No puede ser que por la noche haya en Barcelona un policía por cada 14.000 ciudadanos. Tenemos que tener más policías en la calle y más medios para ellos. La policía tiene que estar dotada de elementos como la pistola táser, pero no de 22 pistolas táser: tiene que haber una pistola táser en cada patrulla que salga a la calle para que los agentes estén protegidos.

Tenemos que instalar cámaras de videovigilancia en aquellas zonas en las que hay un mayor número de delitos; modificar las leyes para que delinquir no salga gratis y para que se castigue con penas mucho más graves a quien lleva una pistola o una navaja; y exigir a la Generalitat que ponga a los Mossos a trabajar de forma coordinada con la policía local. No es una percepción: hay más de 400 delitos cada día en la ciudad de Barcelona, cuatro agresiones sexuales y una violación. Esto requiere una actuación coordinada de todas las administraciones: el endurecimiento de las penas y que la Consejería de Interior de la Generalitat destine más agentes a Barcelona.
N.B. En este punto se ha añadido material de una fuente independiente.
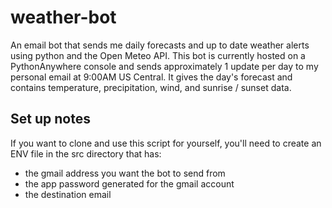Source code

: # weather-bot
An email bot that sends me daily forecasts and up to date weather alerts using python and the Open Meteo API.
This bot is currently hosted on a PythonAnywhere console and sends approximately 1 update per day to my personal email at 9:00AM US Central.
It gives the day's forecast and contains temperature, precipitation, wind, and sunrise / sunset data. 

## Set up notes
If you want to clone and use this script for yourself, you'll need to create an ENV file in the src directory that has:
- the gmail address you want the bot to send from
- the app password generated for the gmail account
- the destination email
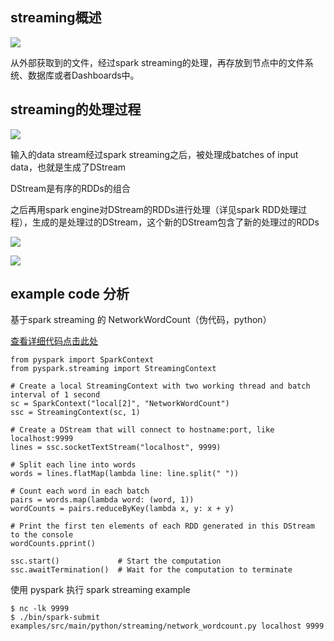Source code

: ## streaming概述

![](http://spark.apache.org/docs/latest/img/streaming-arch.png)

从外部获取到的文件，经过spark streaming的处理，再存放到节点中的文件系统、数据库或者Dashboards中。


## streaming的处理过程
![](http://spark.apache.org/docs/latest/img/streaming-flow.png)

输入的data stream经过spark streaming之后，被处理成batches of input data，也就是生成了DStream

DStream是有序的RDDs的组合

之后再用spark engine对DStream的RDDs进行处理（详见spark RDD处理过程），生成的是处理过的DStream，这个新的DStream包含了新的处理过的RDDs

![](http://spark.apache.org/docs/latest/img/streaming-dstream.png)

![](http://spark.apache.org/docs/latest/img/streaming-dstream-ops.png)


## example code 分析

基于spark streaming 的 NetworkWordCount（伪代码，python）

[查看详细代码点击此处](https://github.com/apache/spark/blob/v2.3.0/examples/src/main/python/streaming/network_wordcount.py)

    from pyspark import SparkContext
    from pyspark.streaming import StreamingContext

    # Create a local StreamingContext with two working thread and batch interval of 1 second
    sc = SparkContext("local[2]", "NetworkWordCount")
    ssc = StreamingContext(sc, 1)
    
    # Create a DStream that will connect to hostname:port, like localhost:9999
    lines = ssc.socketTextStream("localhost", 9999)

    # Split each line into words
    words = lines.flatMap(lambda line: line.split(" ")) 

    # Count each word in each batch
    pairs = words.map(lambda word: (word, 1))
    wordCounts = pairs.reduceByKey(lambda x, y: x + y)

    # Print the first ten elements of each RDD generated in this DStream to the console
    wordCounts.pprint()

    ssc.start()             # Start the computation
    ssc.awaitTermination()  # Wait for the computation to terminate

使用 pyspark 执行 spark streaming example
    
    $ nc -lk 9999
    $ ./bin/spark-submit examples/src/main/python/streaming/network_wordcount.py localhost 9999






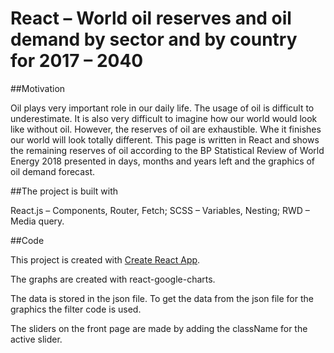 # React &ndash; World oil reserves and oil demand by sector and by country for 2017 &ndash; 2040

##Motivation

Oil plays very important role in our daily life. The usage of oil is difficult to underestimate. It is also very difficult to imagine how our world would look like without oil. However, the reserves of oil are exhaustible. Whe it finishes our world will look totally different. This page is written in React and shows the remaining reserves of oil according to the BP Statistical Review of World Energy 2018 presented in days, months and years left and the graphics of oil demand forecast.

##The project is built with

React.js &ndash; Components, Router, Fetch;
SCSS &ndash; Variables, Nesting;
RWD &ndash; Media query.

##Code

This project is created with [Create React App](https://github.com/facebook/create-react-app).

The graphs are created with react-google-charts.

The data is stored in the json file.
To get the data from the json file for the graphics the filter code is used.

The sliders on the front page are made by adding the className for the active slider.

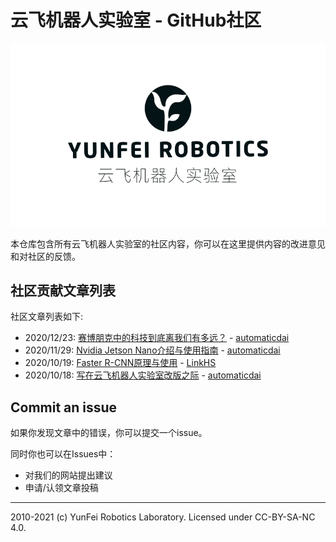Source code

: # 云飞机器人实验室 - GitHub社区
![banner](banner-logo.png)

本仓库包含所有云飞机器人实验室的社区内容，你可以在这里提供内容的改进意见和对社区的反馈。

## 社区贡献文章列表

社区文章列表如下:

- 2020/12/23: [赛博朋克中的科技到底离我们有多远？](posts/how-far-is-cyberpunk.md) - [automaticdai](https://github.com/automaticdai)
- 2020/11/29: [Nvidia Jetson Nano介绍与使用指南](posts/nvidia-jetson-nano-intro-and-guidance.md) - [automaticdai](https://github.com/automaticdai)
- 2020/10/19: [Faster R-CNN原理与使用](posts/faster-rcnn-intro.md) - [LinkHS](https://github.com/linkhs)
- 2020/10/18: [写在云飞机器人实验室改版之际](posts/community-campaign.md) - [automaticdai](https://github.com/automaticdai)

## Commit an issue

如果你发现文章中的错误，你可以提交一个issue。

同时你也可以在Issues中：

- 对我们的网站提出建议
- 申请/认领文章投稿

---

2010-2021 (c) YunFei Robotics Laboratory. Licensed under CC-BY-SA-NC 4.0.
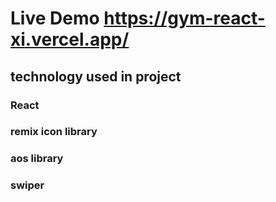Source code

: # Live Demo https://gym-react-xi.vercel.app/

## technology used in project
### React 
### remix icon library
### aos library
### swiper

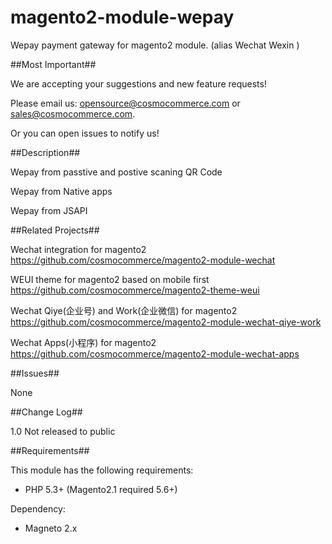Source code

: # magento2-module-wepay
Wepay payment gateway for magento2 module. (alias Wechat Wexin ) 

##Most Important##

We are accepting your suggestions and new feature requests!

Please email us:  opensource@cosmocommerce.com or sales@cosmocommerce.com.

Or you can open issues to notify us!

##Description##

Wepay from passtive and postive scaning QR Code

Wepay from Native apps

Wepay from JSAPI

##Related Projects##

Wechat integration for magento2 https://github.com/cosmocommerce/magento2-module-wechat

WEUI theme for magento2 based on mobile first https://github.com/cosmocommerce/magento2-theme-weui

Wechat Qiye(企业号) and Work(企业微信) for magento2 https://github.com/cosmocommerce/magento2-module-wechat-qiye-work

Wechat Apps(小程序) for magento2 https://github.com/cosmocommerce/magento2-module-wechat-apps

##Issues##

None

##Change Log##

1.0 Not released to public

##Requirements##

This module has the following requirements:

 - PHP 5.3+ (Magento2.1 required 5.6+)

Dependency:

 - Magneto 2.x
 
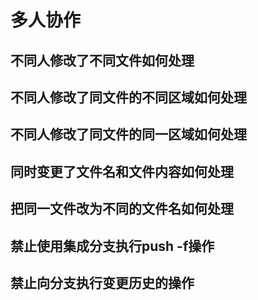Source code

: # 多人协作

## 不同人修改了不同文件如何处理

## 不同人修改了同文件的不同区域如何处理

## 不同人修改了同文件的同一区域如何处理

## 同时变更了文件名和文件内容如何处理

## 把同一文件改为不同的文件名如何处理

## 禁止使用集成分支执行push -f操作

## 禁止向分支执行变更历史的操作
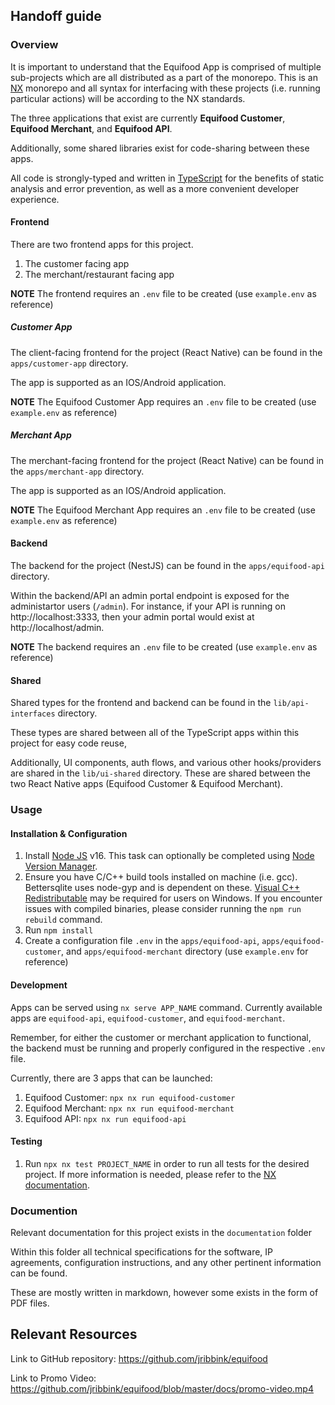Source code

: ## Handoff guide

### Overview

It is important to understand that the Equifood App is comprised of multiple sub-projects which are all distributed as a part of the monorepo. This is an [NX](https://nx.dev/) monorepo and all syntax for interfacing with these projects (i.e. running particular actions) will be according to the NX standards.

The three applications that exist are currently **Equifood Customer**, **Equifood Merchant**, and **Equifood API**.

Additionally, some shared libraries exist for code-sharing between these apps.

All code is strongly-typed and written in [TypeScript](https://www.typescriptlang.org/) for the benefits of static analysis and error prevention, as well as a more convenient developer experience.

#### Frontend

There are two frontend apps for this project.

1. The customer facing app
2. The merchant/restaurant facing app

**NOTE** The frontend requires an `.env` file to be created (use `example.env` as reference)

##### Customer App

The client-facing frontend for the project (React Native) can be found in the `apps/customer-app` directory.

The app is supported as an IOS/Android application.

**NOTE** The Equifood Customer App requires an `.env` file to be created (use `example.env` as reference)

##### Merchant App

The merchant-facing frontend for the project (React Native) can be found in the `apps/merchant-app` directory.

The app is supported as an IOS/Android application.

**NOTE** The Equifood Merchant App requires an `.env` file to be created (use `example.env` as reference)

#### Backend

The backend for the project (NestJS) can be found in the `apps/equifood-api` directory.

Within the backend/API an admin portal endpoint is exposed for the administartor users (`/admin`). For instance, if your API is running on http://localhost:3333, then your admin portal would exist at http://localhost/admin.

**NOTE** The backend requires an `.env` file to be created (use `example.env` as reference)

#### Shared

Shared types for the frontend and backend can be found in the `lib/api-interfaces` directory.

These types are shared between all of the TypeScript apps within this project for easy code reuse,

Additionally, UI components, auth flows, and various other hooks/providers are shared in the `lib/ui-shared` directory. These are shared between the two React Native apps (Equifood Customer & Equifood Merchant).

### Usage

#### Installation & Configuration

1. Install [Node JS](https://nodejs.org/en/) v16. This task can optionally be completed using [Node Version Manager](https://github.com/nvm-sh/nvm).
2. Ensure you have C/C++ build tools installed on machine (i.e. gcc). Bettersqlite uses node-gyp and is dependent on these. [Visual C++ Redistributable](https://learn.microsoft.com/en-us/cpp/windows/latest-supported-vc-redist?view=msvc-170) may be required for users on Windows. If you encounter issues with compiled binaries, please consider running the `npm run rebuild` command.
3. Run `npm install`
4. Create a configuration file `.env` in the `apps/equifood-api`, `apps/equifood-customer`, and `apps/equifood-merchant` directory (use `example.env` for reference)

#### Development

Apps can be served using `nx serve APP_NAME` command. Currently available apps are `equifood-api`, `equifood-customer`, and `equifood-merchant`.

Remember, for either the customer or merchant application to functional, the backend must be running and properly configured in the respective `.env` file.

Currently, there are 3 apps that can be launched:

1. Equifood Customer: `npx nx run equifood-customer`
2. Equifood Merchant: `npx nx run equifood-merchant`
3. Equifood API: `npx nx run equifood-api`

#### Testing

1. Run `npx nx test PROJECT_NAME` in order to run all tests for the desired project. If more information is needed, please refer to the [NX documentation](https://nx.dev/).

### Documention

Relevant documentation for this project exists in the `documentation` folder

Within this folder all technical specifications for the software, IP agreements, configuration instructions, and any other pertinent information can be found.

These are mostly written in markdown, however some exists in the form of PDF files.

## Relevant Resources

Link to GitHub repository: https://github.com/jribbink/equifood

Link to Promo Video: https://github.com/jribbink/equifood/blob/master/docs/promo-video.mp4
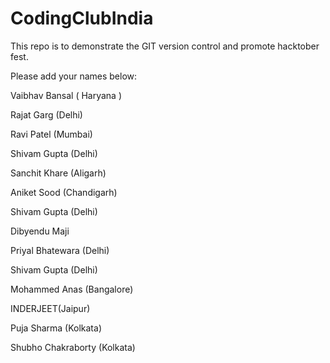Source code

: # CodingClubIndia
This repo is to demonstrate the GIT version control and promote hacktober fest.


Please add your names below:

Vaibhav Bansal ( Haryana )

Rajat Garg (Delhi)


Ravi Patel (Mumbai)


Shivam Gupta (Delhi)


Sanchit Khare (Aligarh)


Aniket Sood (Chandigarh)


Shivam Gupta (Delhi)


Dibyendu Maji


Priyal Bhatewara (Delhi)


Shivam Gupta (Delhi)


Mohammed Anas (Bangalore)


INDERJEET(Jaipur)


Puja Sharma (Kolkata)


Shubho Chakraborty (Kolkata)


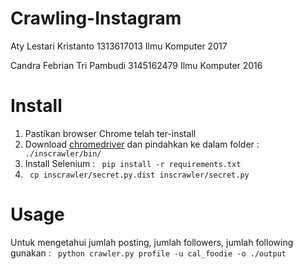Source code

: # Crawling-Instagram

Aty Lestari Kristanto         1313617013    Ilmu Komputer 2017 <br>

Candra Febrian Tri Pambudi    3145162479    Ilmu Komputer 2016


# Install

1. Pastikan browser Chrome telah ter-install
2. Download <a href="https://sites.google.com/a/chromium.org/chromedriver/">chromedriver</a> dan pindahkan ke dalam folder : <code> ./inscrawler/bin/ </code>
3. Install Selenium : <code> pip install -r requirements.txt </code>
4. <code> cp inscrawler/secret.py.dist inscrawler/secret.py </code>


# Usage

Untuk mengetahui jumlah posting, jumlah followers, jumlah following gunakan :
<code> python crawler.py profile -u cal_foodie -o ./output </code> <br>
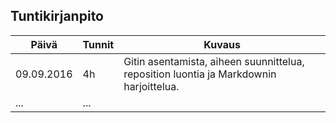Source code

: ## Tuntikirjanpito
Päivä | Tunnit | Kuvaus
--------------- | ----- | ------
09.09.2016 | 4h | Gitin asentamista, aiheen suunnittelua, reposition luontia ja Markdownin harjoittelua.
... | ... |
Noticia relacionada Sirera presenta su proyecto para de Barcelona para 2027: vivienda, seguridad y comercio local ABC —Otro de los problemas que reflejan las encuestas es el del acceso a la vivienda. ¿Qué plantea el PP para mejorar la situación desde el ayuntamiento? Newsletter —Desde el gobierno municipal se pueden hacer muchas cosas.

La primera es eliminar la reserva del 30 por ciento [de nueva construcción a vivienda social], que después de ocho años se ha demostrado que es uno de los principales impedimentos para que los promotores y los constructores quieran construir viviendas en Barcelona. Después hay que bajar los impuestos a la construcción y eliminar la burocracia para que conceder una licencia sea cuestión de días y no de mil días, como está pasando en distritos como Nou Barris. Y también tenemos que liberar suelo.

El precio de la vivienda bajará cuando se construya mucha vivienda y todavía hay espacios en Barcelona en los que se puede construir. No solo en la Sagrera y la Zona Franca, sino también en el 22@. Planteamos algunas modificaciones urbanísticas para poder sacar 15.300 nuevas viviendas en el 22@.

Eso se podría hacer casi de inmediato si hubiera voluntad política por parte del ayuntamiento, pero no la tiene. —¿Por qué no existe esa voluntad política? —Porque el ayuntamiento tampoco quiere densificar la ciudad de Barcelona. —¿Y usted sí quiere densificarla? —Lo que quiero es que, si tenemos un problema, se resuelva. Densificar la ciudad de Barcelona no genera problemas si tiene los servicios adecuados. Por tanto, necesitamos más policías, más centros de atención primaria y más escuelas infantiles.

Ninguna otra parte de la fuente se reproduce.